Ce don majeur est la première contribution significative vers la mise sur pied d’une chaire dans l’espoir de mieux comprendre les causes de la MP et d’identifier de nouvelles voies thérapeutiques.

« La création de cette chaire outillera l’Université de Montréal et le CHUM afin de faire progresser plus rapidement la recherche et espérer des retombées notables dans la lutte contre la maladie de Parkinson », indique Raymond Lalande, vice-recteur aux relations avec les diplômés, aux partenariats et à la philanthropie de l’Université de Montréal.

« Nous sommes très heureux de pouvoir compter sur le CHUM, ce partenaire privilégié qui offre un soutien crucial à la recherche et aux avancées scientifiques essentielles à la population », ajoute la docteure Hélène Boisjoly, doyenne de la Faculté de médecine de l’Université de Montréal.

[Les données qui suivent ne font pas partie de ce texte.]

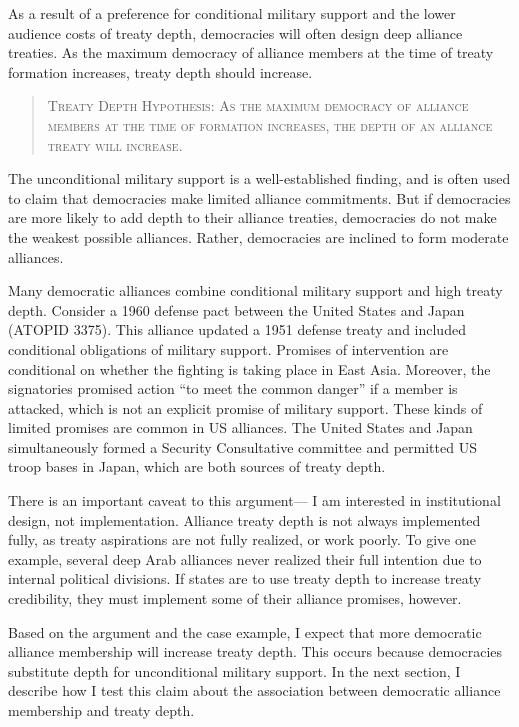\documentclass[12pt]{article}
\begin{document}
As a result of a preference for conditional military support and the lower audience costs of treaty depth, democracies will often design deep alliance treaties. 
As the maximum democracy of alliance members at the time of treaty formation increases, treaty depth should increase. 


\begin{quote}
\textsc{Treaty Depth Hypothesis: As the maximum democracy of alliance members at the time of formation increases, the depth of an alliance treaty will increase.}
\end{quote} 


The unconditional military support is a well-established finding, and is often used to claim that democracies make limited alliance commitments. 
But if democracies are more likely to add depth to their alliance treaties, democracies do not make the weakest possible alliances. 
Rather, democracies are inclined to form moderate alliances. 


Many democratic alliances combine conditional military support and high treaty depth. 
Consider a 1960 defense pact between the United States and Japan (ATOPID 3375).
This alliance updated a 1951 defense treaty and included conditional obligations of military support. 
Promises of intervention are conditional on whether the fighting is taking place in East Asia. 
Moreover, the signatories promised action ``to meet the common danger'' if a member is attacked, which is not an explicit promise of military support. 
These kinds of limited promises are common in US alliances. 
The United States and Japan simultaneously formed a Security Consultative committee and permitted US troop bases in Japan, which are both sources of treaty depth. 


There is an important caveat to this argument--- I am interested in institutional design, not implementation.
Alliance treaty depth is not always implemented fully, as treaty aspirations are not fully realized, or work poorly. 
To give one example, several deep Arab alliances never realized their full intention due to internal political divisions.  
If states are to use treaty depth to increase treaty credibility, they must implement some of their alliance promises, however. 


Based on the argument and the case example, I expect that more democratic alliance membership will increase treaty depth. 
This occurs because democracies substitute depth for unconditional military support. 
In the next section, I describe how I test this claim about the association between democratic alliance membership and treaty depth. 
\end{document}
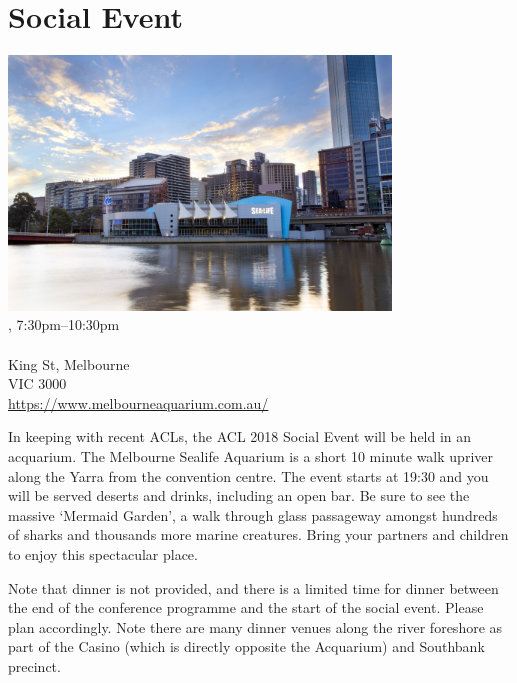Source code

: \clearpage
\section{Social Event}
\setheaders{}{\daydateyear}

\begin{center}

\includegraphics[width=4in]{content/day2/aquarium.jpg} \\


\daydateyear, 7:30pm--10:30pm \vspace{1em}\\
\SocialLoc\\
King St, Melbourne \\
VIC 3000 \\
\url{https://www.melbourneaquarium.com.au/}
\end{center}

In keeping with recent ACLs, the ACL 2018 Social Event will be held in an
acquarium.  The Melbourne Sealife Aquarium is a short 10 minute walk upriver
along the Yarra from the convention centre. The event starts at 19:30 and you
will be served deserts and drinks, including an open bar.  Be sure to see the
massive `Mermaid Garden', a walk through glass passageway amongst hundreds of
sharks and thousands more marine creatures. Bring your partners and children 
to enjoy this spectacular place.

Note that dinner is not provided, and there is a limited time for dinner
between the end of the conference programme and the start of the social event.
Please plan accordingly.  Note there are many dinner venues along the river
foreshore as part of the Casino (which is directly opposite the Acquarium) and
Southbank precinct.
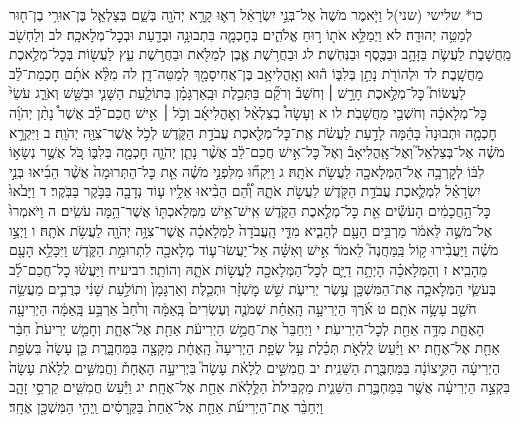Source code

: \documentclass[twoside, openany, parskip=half, 11pt]{book}
\begin{document}
כו* שלישי (שני)ל וַיֹּ֤אמֶר מֹשֶׁה֙ אֶל־בְּנֵ֣י יִשְׂרָאֵ֔ל רְא֛וּ קָרָ֥א יְהֹוָ֖ה בְּשֵׁ֑ם בְּצַלְאֵ֛ל בֶּן־אוּרִ֥י בֶן־ח֖וּר לְמַטֵּ֥ה יְהוּדָֽה׃ לא וַיְמַלֵּ֥א אֹת֖וֹ ר֣וּחַ אֱלֹהִ֑ים בְּחׇכְמָ֛ה בִּתְבוּנָ֥ה וּבְדַ֖עַת וּבְכׇל־מְלָאכָֽה׃ לב וְלַחְשֹׁ֖ב מַֽחֲשָׁבֹ֑ת לַעֲשֹׂ֛ת בַּזָּהָ֥ב וּבַכֶּ֖סֶף וּבַנְּחֹֽשֶׁת׃ לג וּבַחֲרֹ֥שֶׁת אֶ֛בֶן לְמַלֹּ֖את וּבַחֲרֹ֣שֶׁת עֵ֑ץ לַעֲשׂ֖וֹת בְּכׇל־מְלֶ֥אכֶת מַחֲשָֽׁבֶת׃ לד וּלְהוֹרֹ֖ת נָתַ֣ן בְּלִבּ֑וֹ ה֕וּא וְאׇֽהֳלִיאָ֥ב בֶּן־אֲחִיסָמָ֖ךְ לְמַטֵּה־דָֽן׃ לה מִלֵּ֨א אֹתָ֜ם חׇכְמַת־לֵ֗ב לַעֲשׂוֹת֮ כׇּל־מְלֶ֣אכֶת חָרָ֣שׁ ׀ וְחֹשֵׁב֒ וְרֹקֵ֞ם בַּתְּכֵ֣לֶת וּבָֽאַרְגָּמָ֗ן בְּתוֹלַ֧עַת הַשָּׁנִ֛י וּבַשֵּׁ֖שׁ וְאֹרֵ֑ג עֹשֵׂי֙ כׇּל־מְלָאכָ֔ה וְחֹשְׁבֵ֖י מַחֲשָׁבֹֽת׃ לו א וְעָשָׂה֩ בְצַלְאֵ֨ל וְאׇהֳלִיאָ֜ב וְכֹ֣ל ׀ אִ֣ישׁ חֲכַם־לֵ֗ב אֲשֶׁר֩ נָתַ֨ן יְהֹוָ֜ה חׇכְמָ֤ה וּתְבוּנָה֙ בָּהֵ֔מָּה לָדַ֣עַת לַעֲשֹׂ֔ת אֶֽת־כׇּל־מְלֶ֖אכֶת עֲבֹדַ֣ת הַקֹּ֑דֶשׁ לְכֹ֥ל אֲשֶׁר־צִוָּ֖ה יְהֹוָֽה׃ ב וַיִּקְרָ֣א מֹשֶׁ֗ה אֶל־בְּצַלְאֵל֮ וְאֶל־אׇֽהֳלִיאָב֒ וְאֶל֙ כׇּל־אִ֣ישׁ חֲכַם־לֵ֔ב אֲשֶׁ֨ר נָתַ֧ן יְהֹוָ֛ה חׇכְמָ֖ה בְּלִבּ֑וֹ כֹּ֚ל אֲשֶׁ֣ר נְשָׂא֣וֹ לִבּ֔וֹ לְקׇרְבָ֥ה אֶל־הַמְּלָאכָ֖ה לַעֲשֹׂ֥ת אֹתָֽהּ׃ ג וַיִּקְח֞וּ מִלִּפְנֵ֣י מֹשֶׁ֗ה אֵ֤ת כׇּל־הַתְּרוּמָה֙ אֲשֶׁ֨ר הֵבִ֜יאוּ בְּנֵ֣י יִשְׂרָאֵ֗ל לִמְלֶ֛אכֶת עֲבֹדַ֥ת הַקֹּ֖דֶשׁ לַעֲשֹׂ֣ת אֹתָ֑הּ וְ֠הֵ֠ם הֵבִ֨יאוּ אֵלָ֥יו ע֛וֹד נְדָבָ֖ה בַּבֹּ֥קֶר בַּבֹּֽקֶר׃ ד וַיָּבֹ֙אוּ֙ כׇּל־הַ֣חֲכָמִ֔ים הָעֹשִׂ֕ים אֵ֖ת כׇּל־מְלֶ֣אכֶת הַקֹּ֑דֶשׁ אִֽישׁ־אִ֥ישׁ מִמְּלַאכְתּ֖וֹ אֲשֶׁר־הֵ֥מָּה עֹשִֽׂים׃ ה וַיֹּאמְרוּ֙ אֶל־מֹשֶׁ֣ה לֵּאמֹ֔ר מַרְבִּ֥ים הָעָ֖ם לְהָבִ֑יא מִדֵּ֤י הָֽעֲבֹדָה֙ לַמְּלָאכָ֔ה אֲשֶׁר־צִוָּ֥ה יְהֹוָ֖ה לַעֲשֹׂ֥ת אֹתָֽהּ׃ ו וַיְצַ֣ו מֹשֶׁ֗ה וַיַּעֲבִ֨ירוּ ק֥וֹל בַּֽמַּחֲנֶה֮ לֵאמֹר֒ אִ֣ישׁ וְאִשָּׁ֗ה אַל־יַעֲשׂוּ־ע֛וֹד מְלָאכָ֖ה לִתְרוּמַ֣ת הַקֹּ֑דֶשׁ וַיִּכָּלֵ֥א הָעָ֖ם מֵהָבִֽיא׃ ז וְהַמְּלָאכָ֗ה הָיְתָ֥ה דַיָּ֛ם לְכׇל־הַמְּלָאכָ֖ה לַעֲשׂ֣וֹת אֹתָ֑הּ וְהוֹתֵֽר׃
רביעיח וַיַּעֲשׂ֨וּ כׇל־חֲכַם־לֵ֜ב בְּעֹשֵׂ֧י הַמְּלָאכָ֛ה אֶת־הַמִּשְׁכָּ֖ן עֶ֣שֶׂר יְרִיעֹ֑ת שֵׁ֣שׁ מׇשְׁזָ֗ר וּתְכֵ֤לֶת וְאַרְגָּמָן֙ וְתוֹלַ֣עַת שָׁנִ֔י כְּרֻבִ֛ים מַעֲשֵׂ֥ה חֹשֵׁ֖ב עָשָׂ֥ה אֹתָֽם׃ ט אֹ֜רֶךְ הַיְרִיעָ֣ה הָֽאַחַ֗ת שְׁמֹנֶ֤ה וְעֶשְׂרִים֙ בָּֽאַמָּ֔ה וְרֹ֙חַב֙ אַרְבַּ֣ע בָּֽאַמָּ֔ה הַיְרִיעָ֖ה הָאֶחָ֑ת מִדָּ֥ה אַחַ֖ת לְכׇל־הַיְרִיעֹֽת׃ י וַיְחַבֵּר֙ אֶת־חֲמֵ֣שׁ הַיְרִיעֹ֔ת אַחַ֖ת אֶל־אֶחָ֑ת וְחָמֵ֤שׁ יְרִיעֹת֙ חִבַּ֔ר אַחַ֖ת אֶל־אֶחָֽת׃ יא וַיַּ֜עַשׂ לֻֽלְאֹ֣ת תְּכֵ֗לֶת עַ֣ל שְׂפַ֤ת הַיְרִיעָה֙ הָֽאֶחָ֔ת מִקָּצָ֖ה בַּמַּחְבָּ֑רֶת כֵּ֤ן עָשָׂה֙ בִּשְׂפַ֣ת הַיְרִיעָ֔ה הַקִּ֣יצוֹנָ֔ה בַּמַּחְבֶּ֖רֶת הַשֵּׁנִֽית׃ יב חֲמִשִּׁ֣ים לֻלָאֹ֗ת עָשָׂה֮ בַּיְרִיעָ֣ה הָאֶחָת֒ וַחֲמִשִּׁ֣ים לֻלָאֹ֗ת עָשָׂה֙ בִּקְצֵ֣ה הַיְרִיעָ֔ה אֲשֶׁ֖ר בַּמַּחְבֶּ֣רֶת הַשֵּׁנִ֑ית מַקְבִּילֹת֙ הַלֻּ֣לָאֹ֔ת אַחַ֖ת אֶל־אֶחָֽת׃ יג וַיַּ֕עַשׂ חֲמִשִּׁ֖ים קַרְסֵ֣י זָהָ֑ב וַיְחַבֵּ֨ר אֶת־הַיְרִיעֹ֜ת אַחַ֤ת אֶל־אַחַת֙ בַּקְּרָסִ֔ים וַֽיְהִ֥י הַמִּשְׁכָּ֖ן אֶחָֽד׃
\end{document}
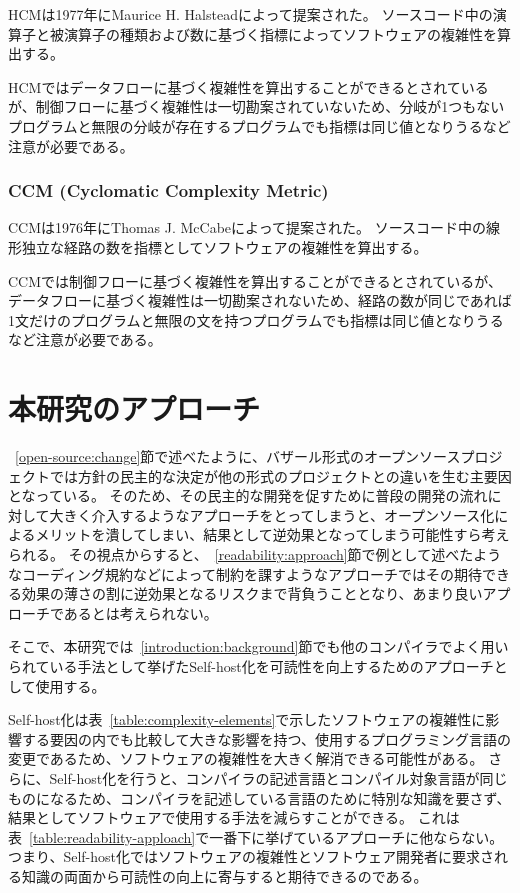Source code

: HCMは1977年にMaurice H. Halsteadによって提案された。
ソースコード中の演算子と被演算子の種類および数に基づく指標によってソフトウェアの複雑性を算出する。

HCMではデータフローに基づく複雑性を算出することができるとされているが、制御フローに基づく複雑性は一切勘案されていないため、分岐が1つもないプログラムと無限の分岐が存在するプログラムでも指標は同じ値となりうるなど注意が必要である。

\subsubsection{CCM (Cyclomatic Complexity Metric)}

CCMは1976年にThomas J. McCabeによって提案された。
ソースコード中の線形独立な経路の数を指標としてソフトウェアの複雑性を算出する。

CCMでは制御フローに基づく複雑性を算出することができるとされているが、データフローに基づく複雑性は一切勘案されないため、経路の数が同じであれば1文だけのプログラムと無限の文を持つプログラムでも指標は同じ値となりうるなど注意が必要である。

\section{本研究のアプローチ}
\label{readability:idea}

~\ref{open-source:change}節で述べたように、バザール形式のオープンソースプロジェクトでは方針の民主的な決定が他の形式のプロジェクトとの違いを生む主要因となっている。
そのため、その民主的な開発を促すために普段の開発の流れに対して大きく介入するようなアプローチをとってしまうと、オープンソース化によるメリットを潰してしまい、結果として逆効果となってしまう可能性すら考えられる。
その視点からすると、~\ref{readability:approach}節で例として述べたようなコーディング規約などによって制約を課すようなアプローチではその期待できる効果の薄さの割に逆効果となるリスクまで背負うこととなり、あまり良いアプローチであるとは考えられない。

そこで、本研究では~\ref{introduction:background}節でも他のコンパイラでよく用いられている手法として挙げたSelf-host化を可読性を向上するためのアプローチとして使用する。

Self-host化は表~\ref{table:complexity-elements}で示したソフトウェアの複雑性に影響する要因の内でも比較して大きな影響を持つ、使用するプログラミング言語の変更であるため、ソフトウェアの複雑性を大きく解消できる可能性がある。
さらに、Self-host化を行うと、コンパイラの記述言語とコンパイル対象言語が同じものになるため、コンパイラを記述している言語のために特別な知識を要さず、結果としてソフトウェアで使用する手法を減らすことができる。
これは表~\ref{table:readability-apploach}で一番下に挙げているアプローチに他ならない。
つまり、Self-host化ではソフトウェアの複雑性とソフトウェア開発者に要求される知識の両面から可読性の向上に寄与すると期待できるのである。

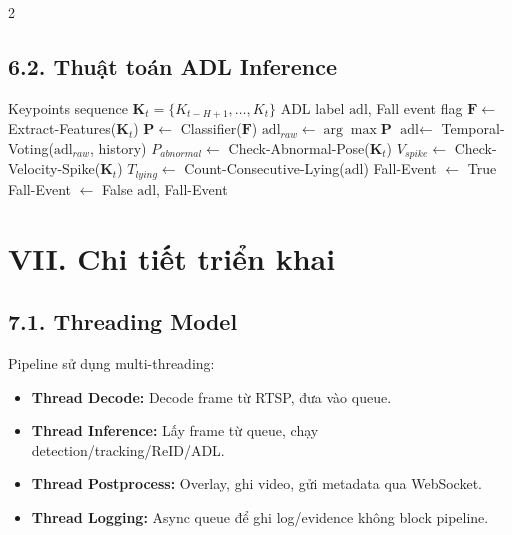 \documentclass[a4paper,13pt]{article}
\begin{document}
\begin{multicols}{2}
\subsection*{6.2. Thuật toán ADL Inference}

\begin{algorithm}[H]
\caption{ADL Inference with Temporal Smoothing}
\label{alg:adl}
\begin{algorithmic}[1]
\REQUIRE Keypoints sequence $\mathbf{K}_t = \{K_{t-H+1}, \ldots, K_t\}$
\ENSURE ADL label $\text{adl}$, Fall event flag
\STATE $\mathbf{F} \gets$ Extract-Features($\mathbf{K}_t$) 
\STATE $\mathbf{P} \gets$ Classifier($\mathbf{F}$) 
\STATE $\text{adl}_{raw} \gets \arg\max \mathbf{P}$
\STATE $\text{adl} \gets$ Temporal-Voting($\text{adl}_{raw}$, history)
\STATE $P_{abnormal} \gets$ Check-Abnormal-Pose($\mathbf{K}_t$)
\STATE $V_{spike} \gets$ Check-Velocity-Spike($\mathbf{K}_t$)
\STATE $T_{lying} \gets$ Count-Consecutive-Lying($\text{adl}$)
    \STATE Fall-Event $\gets$ True
\ELSE
    \STATE Fall-Event $\gets$ False
\ENDIF
\RETURN $\text{adl}$, Fall-Event
\end{algorithmic}
\end{algorithm}

\section*{VII. Chi tiết triển khai}

\subsection*{7.1. Threading Model}
Pipeline sử dụng multi-threading:
\begin{itemize}
    \item \textbf{Thread Decode:} Decode frame từ RTSP, đưa vào queue.
    \item \textbf{Thread Inference:} Lấy frame từ queue, chạy detection/tracking/ReID/ADL.
    \item \textbf{Thread Postprocess:} Overlay, ghi video, gửi metadata qua WebSocket.
    \item \textbf{Thread Logging:} Async queue để ghi log/evidence không block pipeline.
\end{itemize}


\end{multicols}
\end{document}
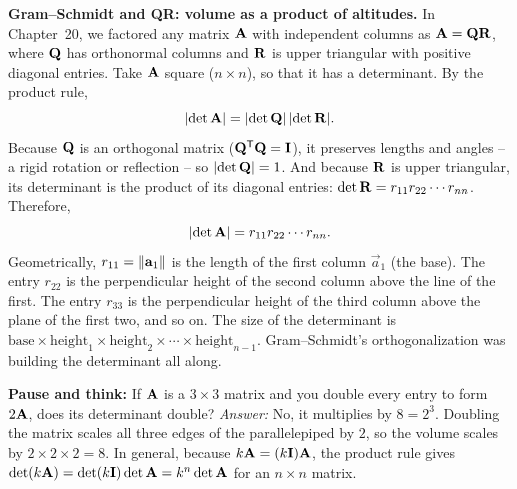 \begin{connectionbox}
\textbf{Gram--Schmidt and QR: volume as a product of altitudes.}
In Chapter~20, we factored any matrix $\mathbf{A}$ with independent columns as
$\mathbf{A} = \mathbf{Q}\mathbf{R}$, where $\mathbf{Q}$ has orthonormal columns and $\mathbf{R}$ is
upper triangular with positive diagonal entries. Take $\mathbf{A}$ square ($n\times n$), so
that it has a determinant. By the
product rule,
\[
  \lvert\det\mathbf{A}\rvert = \lvert\det\mathbf{Q}\rvert\,\lvert\det\mathbf{R}\rvert.
\]
Because $\mathbf{Q}$ is an orthogonal matrix ($\mathbf{Q}^{\mathsf{T}}\mathbf{Q} = \mathbf{I}$), it preserves
lengths and angles -- a rigid rotation or reflection -- so $\lvert\det\mathbf{Q}\rvert = 1$. And
because $\mathbf{R}$ is upper triangular, its determinant is the product of its
diagonal entries: $\det\mathbf{R} = r_{11} r_{22} \cdots r_{nn}$. Therefore,
\[
  \lvert\det\mathbf{A}\rvert = r_{11} r_{22} \cdots r_{nn}.
\]
Geometrically, $r_{11} = \lVert\mathbf{a}_1\rVert$ is the length of the
first column $\vec a_1$ (the base). The entry $r_{22}$ is the perpendicular height of the second
column above the line of the first. The entry $r_{33}$ is the perpendicular height of the third
column above the plane of the first two, and so on. The size of the determinant is
$\text{base} \times \text{height}_1 \times \text{height}_2 \times \cdots \times \text{height}_{n-1}$.
Gram--Schmidt's orthogonalization was building the determinant all along.
\end{connectionbox}

\begin{recoverybox}
\textbf{Pause and think:} If $\mathbf{A}$ is a $3\times 3$ matrix and you double every entry to form $2\mathbf{A}$, does its determinant double?
\emph{Answer:} No, it multiplies by $8 = 2^3$. Doubling the matrix scales all three edges of the parallelepiped by $2$, so the volume scales by $2\times 2\times 2 = 8$. In general, because $k\mathbf{A} = (k\mathbf{I})\mathbf{A}$, the product rule gives $\det(k\mathbf{A}) = \det(k\mathbf{I})\det\mathbf{A} = k^n\det\mathbf{A}$ for an $n\times n$ matrix.
\end{recoverybox}

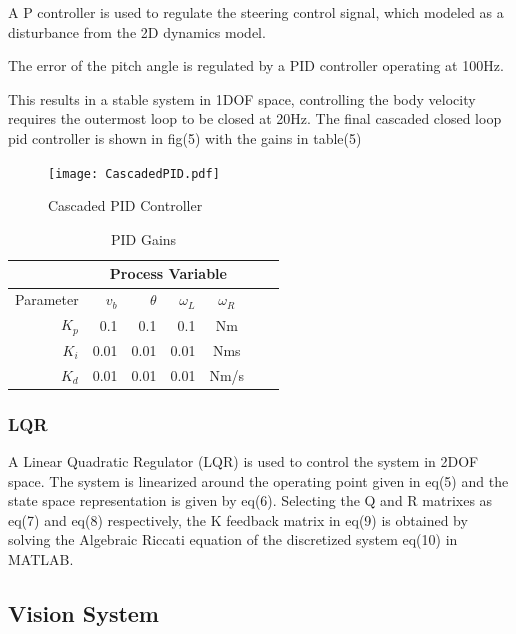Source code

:         A P controller is used to regulate the steering control signal, which modeled
        as a disturbance from the 2D dynamics model.

        The error of the pitch angle is regulated by a PID controller operating at 100Hz. 
        
        This results in a stable system in 1DOF space, controlling the body velocity requires the outermost loop to be closed at 20Hz.
        The final cascaded closed loop pid controller is shown in fig(5) with the gains in table(5)

        \begin{figure}[H]
            \texttt{[image: CascadedPID.pdf]}
            \caption{Cascaded PID Controller}
        \end{figure}

        \begin{table}[H]
            \centering
            \begin{tabular}{|r|r|r|r|c|c|c}
                \hline
                & \multicolumn{4}{c|}{Process Variable}  \\
                \hline
                Parameter & $v_b$ & $\theta$  & $\omega_L$ & $\omega_R$ \\
                \hline      
                $K_p$ & 0.1 & 0.1 & 0.1 & Nm \\
                $K_i$ & 0.01 & 0.01 & 0.01 & Nms \\
                $K_d$ & 0.01 & 0.01 & 0.01 & Nm/s \\
                \hline
            \end{tabular}
            \caption{PID Gains}
        \end{table}
        \pagebreak{}
        \subsubsection{LQR}
        A Linear Quadratic Regulator (LQR) is used to control the system in 2DOF space.
        The system is linearized around the operating point given in eq(5) 
        and the state space representation is given by eq(6).
        Selecting the Q and R matrixes as eq(7) and eq(8) respectively, 
        the K feedback matrix in eq(9) is obtained by solving the Algebraic Riccati
        equation of the discretized system eq(10) in MATLAB.

         

    \subsection{Vision System}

En soutenant les projets structurants des chercheurs du Centre de recherche du CHUM, du Département de neurosciences de la Faculté de médecine et du CHUM, la chaire permettra de fédérer les forces de l’Université de Montréal sur la question de la MP. Elle favorisera le rapprochement entre les cliniciens, les fondamentalistes et les patients.

Le docteur Fabrice Brunet, président-directeur général du CHUM, s’est également réjoui de la nouvelle. « La création de cette chaire est un projet incontournable pour le Québec et porteur d’espoir pour toutes les personnes qui sont touchées de près ou de loin par la maladie de Parkinson. Grâce à l’appui de la Fondation du CHUM et de l’Université de Montréal, nous pourrons continuer de multiplier les moyens afin de déjouer cette maladie qui demeure encore incurable, tout en continuant d’offrir à nos patients des soins à la hauteur des meilleures pratiques au monde. »

La maladie de Parkinson (MP) est une maladie neurodégénérative chronique qui nécessite une vigilance et une gestion continues pour maintenir une qualité de vie satisfaisante. Aucun médicament n’a encore été identifié afin de ralentir ou d’arrêter la progression de la maladie. Dans la plupart des cas, la MP ne réduit pas l’espérance de vie. Cependant, le vieillissement de la personne atteinte contribue à la progression de la maladie et à l’augmentation des risques liés aux symptômes moteurs et non moteurs.

Au Québec, 25 000 personnes vivent avec la maladie de Parkinson, une statistique en hausse avec le vieillissement de la population.